All views agree that for the commission of the first theft, the punishment is the amputation of the right hand from wrist. However, it is the punishment subsequent thefts that the jurists disagree. Hanafi School takes the view that for the second theft the left foot should be amputated, and for further thefts, no further amputation would be made, rather the thief should be imprisoned until he shows repentance. Maliki, Shafei and Hanbali jurists hold the view that for the third theft the left hand should be cut off and for the fourth the right foot. Ibn Hazam expresses a different view holding that the Koran has mentioned only about the hand and nothing about the feet, and as such there is not authority to support that a thief’s foot can be amputated.

In Pakistan, The Offences against Property (Enforcement of Hudood) Ordinance, 1979 provides for hadd punishments that, however, can be awarded if the very high evidential burden imposed under Islamic law is satisfied. The proof of theft liable to a hadd punishment (i.e. the amputation of the right hand for the first offence), requires that either the accused pleads guilty to the commission of the theft or that at least two Muslim adult male witnesses, other than the victim of the theft, who are regarded by the court to be truthful persons and who have in the past abstained from major sins, give evidence as eye-witnesses of the occurrence. Further, the statement of the victim of the theft has to be recorded before the statements of the eye-witnesses are recorded. However, in the Indian sub-continent India does not apply Islamic penal law at all.

Armed robbery (Haraba)
The offence hiraba is often translated as highway robbery, but which covers other offences committed by stealth. The punishment for hiraba has been declared in the Surah Maidah verse 33-34:

“Those that make war against God and His prophet and spread distorder in the land shall be put to death or crucified or have their hands and feet cut off on alternate side, or be banished form the country. They shall be help up to shame in this world sternly punished in the hereafter.”

There may be two types of situations. One, where the armed robbery has been committed without any killing and another, the armed robbery has been committed accompanied by killing. While in the former case, the punishment would be cutting off hands following the rules applicable in case of theft. That is to say for the commission of the first theft, the punishment is the amputation of the right hand from wrist. Hanafi School takes the view that for the second theft the left foot should be amputated, and for further thefts, no further amputation would be made, rather the thief should be imprisoned until he shows repentance. Maliki, Shafei and Hanbali jurists hold the view that for the third theft the left hand should be cut off and for the fourth the right foot. Ibn Hazam expresses a different view holding that the Koran has mentioned only about the hand and nothing about the feet, and as such there is not authority to support that a thief’s foot can be amputated.

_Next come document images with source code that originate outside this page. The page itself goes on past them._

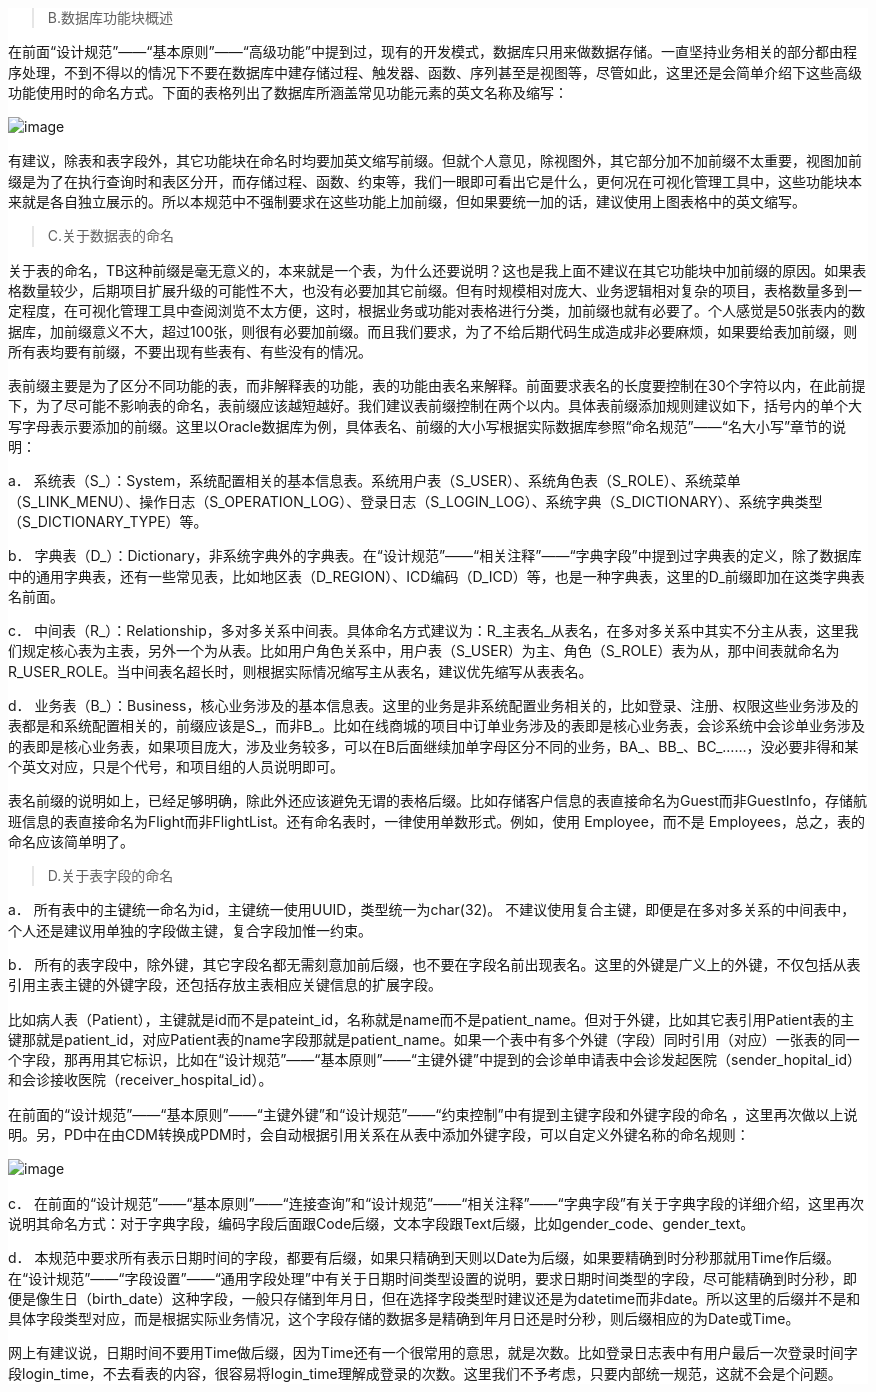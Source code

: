 > B.数据库功能块概述

在前面“设计规范”——“基本原则”——“高级功能”中提到过，现有的开发模式，数据库只用来做数据存储。一直坚持业务相关的部分都由程序处理，不到不得以的情况下不要在数据库中建存储过程、触发器、函数、序列甚至是视图等，尽管如此，这里还是会简单介绍下这些高级功能使用时的命名方式。下面的表格列出了数据库所涵盖常见功能元素的英文名称及缩写：

![image](https://pic1.zhimg.com/v2-10682d031e96351714599360d8371674_b.png)

有建议，除表和表字段外，其它功能块在命名时均要加英文缩写前缀。但就个人意见，除视图外，其它部分加不加前缀不太重要，视图加前缀是为了在执行查询时和表区分开，而存储过程、函数、约束等，我们一眼即可看出它是什么，更何况在可视化管理工具中，这些功能块本来就是各自独立展示的。所以本规范中不强制要求在这些功能上加前缀，但如果要统一加的话，建议使用上图表格中的英文缩写。

> C.关于数据表的命名

关于表的命名，TB这种前缀是毫无意义的，本来就是一个表，为什么还要说明？这也是我上面不建议在其它功能块中加前缀的原因。如果表格数量较少，后期项目扩展升级的可能性不大，也没有必要加其它前缀。但有时规模相对庞大、业务逻辑相对复杂的项目，表格数量多到一定程度，在可视化管理工具中查阅浏览不太方便，这时，根据业务或功能对表格进行分类，加前缀也就有必要了。个人感觉是50张表内的数据库，加前缀意义不大，超过100张，则很有必要加前缀。而且我们要求，为了不给后期代码生成造成非必要麻烦，如果要给表加前缀，则所有表均要有前缀，不要出现有些表有、有些没有的情况。

表前缀主要是为了区分不同功能的表，而非解释表的功能，表的功能由表名来解释。前面要求表名的长度要控制在30个字符以内，在此前提下，为了尽可能不影响表的命名，表前缀应该越短越好。我们建议表前缀控制在两个以内。具体表前缀添加规则建议如下，括号内的单个大写字母表示要添加的前缀。这里以Oracle数据库为例，具体表名、前缀的大小写根据实际数据库参照“命名规范”——“名大小写”章节的说明：

a． 系统表（S_）：System，系统配置相关的基本信息表。系统用户表（S_USER）、系统角色表（S_ROLE）、系统菜单（S_LINK_MENU）、操作日志（S_OPERATION_LOG）、登录日志（S_LOGIN_LOG）、系统字典（S_DICTIONARY）、系统字典类型（S_DICTIONARY_TYPE）等。

b． 字典表（D_）：Dictionary，非系统字典外的字典表。在“设计规范”——“相关注释”——“字典字段”中提到过字典表的定义，除了数据库中的通用字典表，还有一些常见表，比如地区表（D_REGION）、ICD编码（D_ICD）等，也是一种字典表，这里的D_前缀即加在这类字典表名前面。

c． 中间表（R_）：Relationship，多对多关系中间表。具体命名方式建议为：R_主表名_从表名，在多对多关系中其实不分主从表，这里我们规定核心表为主表，另外一个为从表。比如用户角色关系中，用户表（S_USER）为主、角色（S_ROLE）表为从，那中间表就命名为R_USER_ROLE。当中间表名超长时，则根据实际情况缩写主从表名，建议优先缩写从表表名。

d． 业务表（B_）：Business，核心业务涉及的基本信息表。这里的业务是非系统配置业务相关的，比如登录、注册、权限这些业务涉及的表都是和系统配置相关的，前缀应该是S_，而非B_。比如在线商城的项目中订单业务涉及的表即是核心业务表，会诊系统中会诊单业务涉及的表即是核心业务表，如果项目庞大，涉及业务较多，可以在B后面继续加单字母区分不同的业务，BA_、BB_、BC_……，没必要非得和某个英文对应，只是个代号，和项目组的人员说明即可。

表名前缀的说明如上，已经足够明确，除此外还应该避免无谓的表格后缀。比如存储客户信息的表直接命名为Guest而非GuestInfo，存储航班信息的表直接命名为Flight而非FlightList。还有命名表时，一律使用单数形式。例如，使用 Employee，而不是 Employees，总之，表的命名应该简单明了。

> D.关于表字段的命名

a． 所有表中的主键统一命名为id，主键统一使用UUID，类型统一为char(32)。 不建议使用复合主键，即便是在多对多关系的中间表中，个人还是建议用单独的字段做主键，复合字段加惟一约束。

b． 所有的表字段中，除外键，其它字段名都无需刻意加前后缀，也不要在字段名前出现表名。这里的外键是广义上的外键，不仅包括从表引用主表主键的外键字段，还包括存放主表相应关键信息的扩展字段。

比如病人表（Patient），主键就是id而不是pateint_id，名称就是name而不是patient_name。但对于外键，比如其它表引用Patient表的主键那就是patient_id，对应Patient表的name字段那就是patient_name。如果一个表中有多个外键（字段）同时引用（对应）一张表的同一个字段，那再用其它标识，比如在“设计规范”——“基本原则”——“主键外键”中提到的会诊单申请表中会诊发起医院（sender_hopital_id）和会诊接收医院（receiver_hospital_id）。

在前面的“设计规范”——“基本原则”——“主键外键”和“设计规范”——“约束控制”中有提到主键字段和外键字段的命名 ，这里再次做以上说明。另，PD中在由CDM转换成PDM时，会自动根据引用关系在从表中添加外键字段，可以自定义外键名称的命名规则：

![image](https://pic1.zhimg.com/v2-5506f2fd741969bc5109166d53025a70_b.png)

c． 在前面的“设计规范”——“基本原则”——“连接查询”和“设计规范”——“相关注释”——“字典字段”有关于字典字段的详细介绍，这里再次说明其命名方式：对于字典字段，编码字段后面跟Code后缀，文本字段跟Text后缀，比如gender_code、gender_text。

d． 本规范中要求所有表示日期时间的字段，都要有后缀，如果只精确到天则以Date为后缀，如果要精确到时分秒那就用Time作后缀。在“设计规范”——“字段设置”——“通用字段处理”中有关于日期时间类型设置的说明，要求日期时间类型的字段，尽可能精确到时分秒，即便是像生日（birth_date）这种字段，一般只存储到年月日，但在选择字段类型时建议还是为datetime而非date。所以这里的后缀并不是和具体字段类型对应，而是根据实际业务情况，这个字段存储的数据多是精确到年月日还是时分秒，则后缀相应的为Date或Time。

网上有建议说，日期时间不要用Time做后缀，因为Time还有一个很常用的意思，就是次数。比如登录日志表中有用户最后一次登录时间字段login_time，不去看表的内容，很容易将login_time理解成登录的次数。这里我们不予考虑，只要内部统一规范，这就不会是个问题。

In the letter case, the punishment would be cutting off the hands and feet in the opposite directions, and killing by crucifixion.

Drinking alcohol
The drinking of wine or other intoxicating liquids is also a hadd offence. It has forbidden by the Holy Koran in the following verse:

“Believers, wine and games of chance, idols and divining arrows are abominations devised by satan. Avoid them, so that you may prosper. Satan seeks or stir up enmity and hatred among you by means of wine and gambling, and to keep you from remembrance of God, and from your prayers. Will you not abstain from them?” (Surah 90 verse 5)

However, no punishment has been prescribed in the Koran for drinking alcohol. But from the tradition of prophet, it is found that prophet has inflicted different kinds of punishment upon those who were accused of drinking wine. In some cases he threw a fist of dust upon the face of the accused, in some cases he ordered to beat the offender. However exact number of lashes and mode of making them was not clear. Thus during the first caliph Abu Bakr, the issue came up, and it was decided in an ijma that the number of lashes should be 40. However, during the second caliph the issue again came up for review, since the number of drunken people increased alarmingly and upon consultation with the companion of the prophet, it was ultimately fixed at 80 lashes to make a parallel with the punishment of false accusation of unchastity. 

Some countries, such as Saudi Arabia, have also made the taking of hallucinatory drugs a hadd offence. The punishment for this offence is 80 lashes. Unlike the lashes inflicted in the case of ta’zir for Zina and for the false accusation of adultery, the lashes inflicted for drinking are not meant to inflict harm on the person but to shame him. Traditionally it is recommended that the lash be held between the first and the second fingers of the hand (i.e. lightly).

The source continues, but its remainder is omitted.